Foreign buyers are making a comeback on the Zimbabwe Stock Exchange (ZSE) in December, with particular interest in Old Mutual plc shares and take positions as the group breaks its vast financial empire into four strategic units.
After mainly offloading their holdings since the introduction of surrogate currency bond notes in November last year, foreign buys stood at $11.6 million as at December 21, compared to sales worth $6.12 million, resulting in net cash inflows amounting $5.5 million.
Old Mutual plans to break the group into four independent businesses namely Old Mutual Emerging markets (OMEM), NedBank Group, Old Mutual Wealth (OMW) and Old Mutual Asset Management as part of a strategy to unlock and create significant long-term value as well as removing the significant costs arising from the current structure.

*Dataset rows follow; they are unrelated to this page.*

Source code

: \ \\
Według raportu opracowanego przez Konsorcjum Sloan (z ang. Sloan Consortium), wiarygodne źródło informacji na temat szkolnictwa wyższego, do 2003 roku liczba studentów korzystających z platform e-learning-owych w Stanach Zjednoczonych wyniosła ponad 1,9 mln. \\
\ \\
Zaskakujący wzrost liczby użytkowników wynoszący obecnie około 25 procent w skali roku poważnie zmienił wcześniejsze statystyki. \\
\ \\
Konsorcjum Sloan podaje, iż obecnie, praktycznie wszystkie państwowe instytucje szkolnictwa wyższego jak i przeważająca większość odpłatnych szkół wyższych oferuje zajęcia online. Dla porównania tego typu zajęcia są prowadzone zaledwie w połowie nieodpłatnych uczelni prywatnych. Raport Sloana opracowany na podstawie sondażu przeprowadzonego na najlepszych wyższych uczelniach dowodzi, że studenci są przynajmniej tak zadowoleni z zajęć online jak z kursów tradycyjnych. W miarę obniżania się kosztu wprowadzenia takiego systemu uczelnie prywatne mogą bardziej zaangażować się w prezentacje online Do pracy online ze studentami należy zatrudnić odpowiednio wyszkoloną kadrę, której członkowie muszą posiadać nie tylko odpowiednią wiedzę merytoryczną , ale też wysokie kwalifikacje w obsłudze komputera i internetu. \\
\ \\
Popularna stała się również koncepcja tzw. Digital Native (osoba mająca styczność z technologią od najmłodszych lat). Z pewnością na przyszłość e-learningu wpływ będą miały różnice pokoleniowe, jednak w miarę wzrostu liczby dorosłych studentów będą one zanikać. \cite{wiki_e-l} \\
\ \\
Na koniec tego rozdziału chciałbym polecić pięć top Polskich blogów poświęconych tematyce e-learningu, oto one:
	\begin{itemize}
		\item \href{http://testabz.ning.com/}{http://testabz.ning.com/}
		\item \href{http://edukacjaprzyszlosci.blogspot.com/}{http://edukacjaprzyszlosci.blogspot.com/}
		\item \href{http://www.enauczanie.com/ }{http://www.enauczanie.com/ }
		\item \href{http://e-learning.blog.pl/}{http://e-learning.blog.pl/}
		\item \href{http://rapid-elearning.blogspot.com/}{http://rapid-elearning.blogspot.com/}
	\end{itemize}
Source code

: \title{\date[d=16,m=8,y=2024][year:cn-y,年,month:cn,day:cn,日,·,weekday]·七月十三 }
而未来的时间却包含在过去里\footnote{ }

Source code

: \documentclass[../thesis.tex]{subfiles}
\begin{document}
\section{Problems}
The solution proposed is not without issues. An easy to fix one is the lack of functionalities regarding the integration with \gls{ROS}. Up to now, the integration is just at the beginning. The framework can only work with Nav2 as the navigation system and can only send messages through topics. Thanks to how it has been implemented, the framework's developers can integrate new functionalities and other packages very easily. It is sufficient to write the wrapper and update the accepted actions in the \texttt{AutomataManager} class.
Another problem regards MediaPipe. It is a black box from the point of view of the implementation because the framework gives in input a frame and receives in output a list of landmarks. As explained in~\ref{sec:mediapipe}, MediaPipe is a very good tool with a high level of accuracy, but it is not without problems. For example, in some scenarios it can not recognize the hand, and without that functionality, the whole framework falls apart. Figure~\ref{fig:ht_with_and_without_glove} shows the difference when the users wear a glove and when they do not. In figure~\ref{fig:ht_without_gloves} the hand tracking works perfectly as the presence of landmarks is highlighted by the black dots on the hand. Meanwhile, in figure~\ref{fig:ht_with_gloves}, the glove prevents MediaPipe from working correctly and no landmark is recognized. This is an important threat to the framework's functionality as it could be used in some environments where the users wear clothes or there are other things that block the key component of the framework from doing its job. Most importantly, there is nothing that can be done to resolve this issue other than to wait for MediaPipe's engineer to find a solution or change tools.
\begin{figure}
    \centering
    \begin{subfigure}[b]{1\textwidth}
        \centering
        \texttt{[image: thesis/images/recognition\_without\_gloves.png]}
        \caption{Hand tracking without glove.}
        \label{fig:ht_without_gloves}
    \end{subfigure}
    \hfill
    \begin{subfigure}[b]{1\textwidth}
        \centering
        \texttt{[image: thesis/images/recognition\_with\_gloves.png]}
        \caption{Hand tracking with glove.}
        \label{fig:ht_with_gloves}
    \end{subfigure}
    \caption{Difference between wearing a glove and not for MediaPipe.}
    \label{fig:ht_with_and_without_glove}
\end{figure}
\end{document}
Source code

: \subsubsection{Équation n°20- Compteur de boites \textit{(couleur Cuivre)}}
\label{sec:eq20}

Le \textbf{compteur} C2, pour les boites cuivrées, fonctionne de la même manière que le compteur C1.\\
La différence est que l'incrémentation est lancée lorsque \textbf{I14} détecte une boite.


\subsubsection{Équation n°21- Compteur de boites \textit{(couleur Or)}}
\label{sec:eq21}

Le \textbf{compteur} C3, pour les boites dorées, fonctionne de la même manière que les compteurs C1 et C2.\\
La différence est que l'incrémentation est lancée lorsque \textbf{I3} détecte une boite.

“If you take a closer look at the foreign trades, you will realise that Old Mutual has got a huge chunk of foreign buys, which is probably the main reason why we are seeing a net buying position on the local bourse,” an equity analyst said.
Foreigners expect to reap significant profit upon completion of the transactions involved in separating the group’s units.
“For foreigners what it simply means is that if you buy Old Mutual shares today, you are likely to get more shares in the future when the operations get separated upon completion of the break up,” said an asset manager.
Old Mutual Asset Management is already independent from Old Mutual plc. During H1 2017 Old Mutual plc sold and contracted to sell approximately 45 percent of the business for net proceeds of $785 million, which reduced Old Mutual plc’s stake to 5.5 percent.
The managed separation strategy also includes the sale of 26 percent stake in Kotak Mahindra Old Mutual Life insurance for net proceeds of £138 million, due to complete in H2 2017.
Additionally as part of the managed separation strategy, Old Mutual Wealth Italy was sold for £210 million.
In its half year results, Old Mutual plc said it expected the listing of OMW and Old Mutual Limited (OML), the South African holding company which will initially consist of OMEM, the Group’s Nedbank shareholding and Old Mutual plc, to take place in 2018 at the earliest opportunity after the release of the 2017 full year results.
OMW got a capital injection amounting to £200 million as an initial step in preparing its capital structures and transition of centrally held liquidity buffers.
Old Mutual traded at 454.79 cents at the ZSE on Thursday, a 51 percent premium compared to the price on its primary listing on London Stock Exchange (LSE) and Johannesburg Stock Exchange (JSE) where its trading at 299 cents and 301 cents respectively.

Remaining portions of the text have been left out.